I'm quite interested how the ground control station for that is set up, or if it's flying autonomously and in radio silence. If you're illicitly controlling a drone, presumably you don't want to be standing around holding a great big radio transmitter like a Vegas searchlight pinpointing your location. And you also don't want the drone to be broadcasting either since modern planes are bristling with electronic warfare sensors.
There's nothing said about what they found on the impact site. The drone leftovers could be telling, at least to find where it came from and who it could belong to?
I remember an old illustration in a French newspaper, to explain how a military B747 mounted missile interception system would work. For the B747 they reused the last clipart they had around which if you looked closely was a TWA B747. An unfortunate choice as that was shortly after the TWA Flight 800 crash, which was long rumoured to have been shot down by a rogue missile.

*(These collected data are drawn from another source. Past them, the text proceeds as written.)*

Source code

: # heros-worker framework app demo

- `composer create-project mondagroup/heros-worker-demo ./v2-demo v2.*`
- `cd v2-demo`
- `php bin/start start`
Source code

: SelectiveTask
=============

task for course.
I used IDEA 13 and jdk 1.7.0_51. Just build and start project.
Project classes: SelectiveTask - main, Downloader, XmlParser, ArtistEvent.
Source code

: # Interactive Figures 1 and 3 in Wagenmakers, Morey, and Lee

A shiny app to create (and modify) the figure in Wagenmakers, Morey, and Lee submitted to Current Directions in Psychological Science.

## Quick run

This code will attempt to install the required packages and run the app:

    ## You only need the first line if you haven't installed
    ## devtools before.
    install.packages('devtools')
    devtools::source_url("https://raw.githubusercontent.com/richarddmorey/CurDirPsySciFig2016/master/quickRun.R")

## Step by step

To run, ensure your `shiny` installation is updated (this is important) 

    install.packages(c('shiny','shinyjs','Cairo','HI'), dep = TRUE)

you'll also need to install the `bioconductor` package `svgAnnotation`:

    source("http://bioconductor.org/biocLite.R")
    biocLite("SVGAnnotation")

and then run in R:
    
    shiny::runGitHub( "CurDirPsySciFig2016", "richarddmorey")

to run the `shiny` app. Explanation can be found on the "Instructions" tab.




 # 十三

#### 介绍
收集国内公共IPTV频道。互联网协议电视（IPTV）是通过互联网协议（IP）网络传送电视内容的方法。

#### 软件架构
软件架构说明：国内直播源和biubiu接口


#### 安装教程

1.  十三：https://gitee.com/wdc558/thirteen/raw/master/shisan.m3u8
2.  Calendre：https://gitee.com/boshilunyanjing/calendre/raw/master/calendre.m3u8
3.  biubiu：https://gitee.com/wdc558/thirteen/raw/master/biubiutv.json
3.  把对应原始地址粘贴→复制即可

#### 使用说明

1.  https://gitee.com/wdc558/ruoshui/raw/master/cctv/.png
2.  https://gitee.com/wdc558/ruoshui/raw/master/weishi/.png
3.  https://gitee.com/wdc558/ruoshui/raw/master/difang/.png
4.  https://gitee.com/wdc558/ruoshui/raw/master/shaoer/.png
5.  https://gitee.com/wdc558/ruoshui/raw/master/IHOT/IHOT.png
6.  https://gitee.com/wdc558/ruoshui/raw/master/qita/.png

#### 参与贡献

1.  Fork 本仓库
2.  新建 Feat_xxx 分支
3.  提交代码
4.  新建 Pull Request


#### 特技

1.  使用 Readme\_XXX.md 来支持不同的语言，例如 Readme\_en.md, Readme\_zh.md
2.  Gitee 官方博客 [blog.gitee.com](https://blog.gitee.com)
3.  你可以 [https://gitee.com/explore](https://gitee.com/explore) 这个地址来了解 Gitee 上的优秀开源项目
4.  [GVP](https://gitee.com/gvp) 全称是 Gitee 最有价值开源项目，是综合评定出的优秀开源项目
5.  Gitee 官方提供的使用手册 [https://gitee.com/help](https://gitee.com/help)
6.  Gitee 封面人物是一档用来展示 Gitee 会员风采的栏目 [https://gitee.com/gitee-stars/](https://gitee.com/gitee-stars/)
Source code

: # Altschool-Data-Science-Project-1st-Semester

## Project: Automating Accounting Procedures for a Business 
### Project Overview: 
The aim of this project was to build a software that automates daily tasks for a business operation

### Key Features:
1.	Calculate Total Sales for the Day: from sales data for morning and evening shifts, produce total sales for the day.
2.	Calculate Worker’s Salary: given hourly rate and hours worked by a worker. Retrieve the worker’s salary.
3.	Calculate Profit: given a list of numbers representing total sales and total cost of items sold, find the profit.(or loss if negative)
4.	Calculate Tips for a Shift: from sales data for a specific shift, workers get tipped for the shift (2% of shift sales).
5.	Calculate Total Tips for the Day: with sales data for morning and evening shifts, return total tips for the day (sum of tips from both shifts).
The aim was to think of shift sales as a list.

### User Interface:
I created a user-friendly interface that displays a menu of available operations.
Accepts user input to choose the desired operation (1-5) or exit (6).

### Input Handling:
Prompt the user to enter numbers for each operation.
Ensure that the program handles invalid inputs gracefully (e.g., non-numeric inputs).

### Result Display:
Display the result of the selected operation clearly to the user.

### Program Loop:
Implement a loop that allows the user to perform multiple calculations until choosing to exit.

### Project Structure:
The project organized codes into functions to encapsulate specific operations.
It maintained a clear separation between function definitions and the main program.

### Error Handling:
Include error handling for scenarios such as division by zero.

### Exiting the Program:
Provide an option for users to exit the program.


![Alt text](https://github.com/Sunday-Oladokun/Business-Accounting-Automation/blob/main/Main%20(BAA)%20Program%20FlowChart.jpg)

News reporters are known for their extreme accuracy and precision, and their in-depth knowledge of subject matter. Maybe the MIC is still trying to convince US taxpayers to throw more countless trillions at nonfunctional pork projects for the benefit of Lockheed-Martin and uncountable layers of subcontractors? You know the A-10 just isn't whiz-bang enough for CAS roles because it can't run 13 nested levels of hypervisors and K8s.

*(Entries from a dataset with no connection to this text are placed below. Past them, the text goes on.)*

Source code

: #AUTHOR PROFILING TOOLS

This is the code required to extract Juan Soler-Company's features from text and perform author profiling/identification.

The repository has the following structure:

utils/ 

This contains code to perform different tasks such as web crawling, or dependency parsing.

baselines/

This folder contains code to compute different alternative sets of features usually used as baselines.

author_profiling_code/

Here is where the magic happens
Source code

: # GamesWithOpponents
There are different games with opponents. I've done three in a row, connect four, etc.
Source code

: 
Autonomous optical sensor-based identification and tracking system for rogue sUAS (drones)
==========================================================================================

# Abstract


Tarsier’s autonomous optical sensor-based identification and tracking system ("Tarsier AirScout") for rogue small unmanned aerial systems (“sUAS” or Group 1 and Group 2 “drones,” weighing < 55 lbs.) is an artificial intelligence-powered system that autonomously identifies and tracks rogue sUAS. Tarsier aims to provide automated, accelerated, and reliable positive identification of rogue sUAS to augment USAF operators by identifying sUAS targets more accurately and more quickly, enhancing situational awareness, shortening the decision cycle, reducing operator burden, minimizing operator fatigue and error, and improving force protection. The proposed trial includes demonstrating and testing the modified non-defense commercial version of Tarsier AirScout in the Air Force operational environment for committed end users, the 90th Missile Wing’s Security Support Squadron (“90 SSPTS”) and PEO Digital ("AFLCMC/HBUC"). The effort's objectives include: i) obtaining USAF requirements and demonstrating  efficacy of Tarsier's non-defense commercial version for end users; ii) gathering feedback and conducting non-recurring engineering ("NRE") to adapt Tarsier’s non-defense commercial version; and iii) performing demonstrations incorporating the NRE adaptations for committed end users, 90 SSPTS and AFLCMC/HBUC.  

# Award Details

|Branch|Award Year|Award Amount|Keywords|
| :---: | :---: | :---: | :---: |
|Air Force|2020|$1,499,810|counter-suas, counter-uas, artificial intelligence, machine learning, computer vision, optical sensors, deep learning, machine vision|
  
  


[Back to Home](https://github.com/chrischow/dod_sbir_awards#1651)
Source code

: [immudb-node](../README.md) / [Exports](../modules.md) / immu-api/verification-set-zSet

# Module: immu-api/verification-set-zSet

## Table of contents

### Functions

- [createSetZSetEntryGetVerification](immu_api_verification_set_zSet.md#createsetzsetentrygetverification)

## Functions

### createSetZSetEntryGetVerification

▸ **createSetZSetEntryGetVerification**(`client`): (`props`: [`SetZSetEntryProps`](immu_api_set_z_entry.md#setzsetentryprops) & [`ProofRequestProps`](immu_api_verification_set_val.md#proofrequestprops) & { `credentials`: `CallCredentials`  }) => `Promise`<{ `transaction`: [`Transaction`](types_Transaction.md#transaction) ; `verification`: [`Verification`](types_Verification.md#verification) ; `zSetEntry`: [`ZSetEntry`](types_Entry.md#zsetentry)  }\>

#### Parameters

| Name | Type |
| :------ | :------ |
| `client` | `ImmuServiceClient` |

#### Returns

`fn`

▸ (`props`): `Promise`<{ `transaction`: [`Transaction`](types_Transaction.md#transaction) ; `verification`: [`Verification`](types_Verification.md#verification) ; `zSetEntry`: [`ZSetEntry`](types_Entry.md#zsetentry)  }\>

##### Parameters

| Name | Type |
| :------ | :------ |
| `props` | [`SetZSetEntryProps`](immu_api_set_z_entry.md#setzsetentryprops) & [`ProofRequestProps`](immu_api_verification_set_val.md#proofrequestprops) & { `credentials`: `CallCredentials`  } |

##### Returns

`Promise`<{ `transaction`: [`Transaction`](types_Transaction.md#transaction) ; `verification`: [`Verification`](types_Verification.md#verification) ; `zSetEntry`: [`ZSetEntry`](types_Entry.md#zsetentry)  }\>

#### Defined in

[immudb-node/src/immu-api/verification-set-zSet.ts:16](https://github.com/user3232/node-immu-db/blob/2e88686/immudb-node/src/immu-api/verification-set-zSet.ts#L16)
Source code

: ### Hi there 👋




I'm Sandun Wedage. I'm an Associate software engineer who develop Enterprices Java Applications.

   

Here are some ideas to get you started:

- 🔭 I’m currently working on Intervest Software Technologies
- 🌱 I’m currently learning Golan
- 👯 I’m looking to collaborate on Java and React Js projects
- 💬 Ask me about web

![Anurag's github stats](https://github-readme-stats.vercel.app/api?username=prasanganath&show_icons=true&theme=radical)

Nation states, human/narco traffickers, or criminal-acting crazy people. 0.001% it was a stupid amateur. Either way, the source wasn't good. The prescription isn't more regulation but better defenses and integration of on-the-ground civ&mil police work.
The article is misleading or misinformed. There are numerous cheap consumer drones that can go miles high. The hardware is more than capable of it - it's just the firmware that's crippled, but it can be modded. You can also just make them quite easily. Here's [1] a video of a guy with a homemade drone that hit a height > 40k feet, along with links to buy the exact parts. It's almost certainly just people trolling, because it's somewhat predictably turning into the Great Balloon War of 2023, part 2.
Would a nation state be brazen enough to risk a state of war with the US over this?
But on the other hand, if an adversary was brazen enough to try that, would the US admit it and therefore effectively admit it has something close to zero control over its own airspace when it comes to drones? Maybe that's what this theoretical adversary is banking on.
It’s trivial to build your own with some basic soldering skills. I’m curious to see how this shakes down over the coming decades.
I built some non-compliant (also non-autonomous) 450g drones before the 250g weight limit. They’re only for acrobatics at treetop level or below. It’s kind of silly IMO that this style is required to have a transponder now. This is speaking as someone who flies planes.
For the store bought ones that require no forethought - I am glad those are regulated.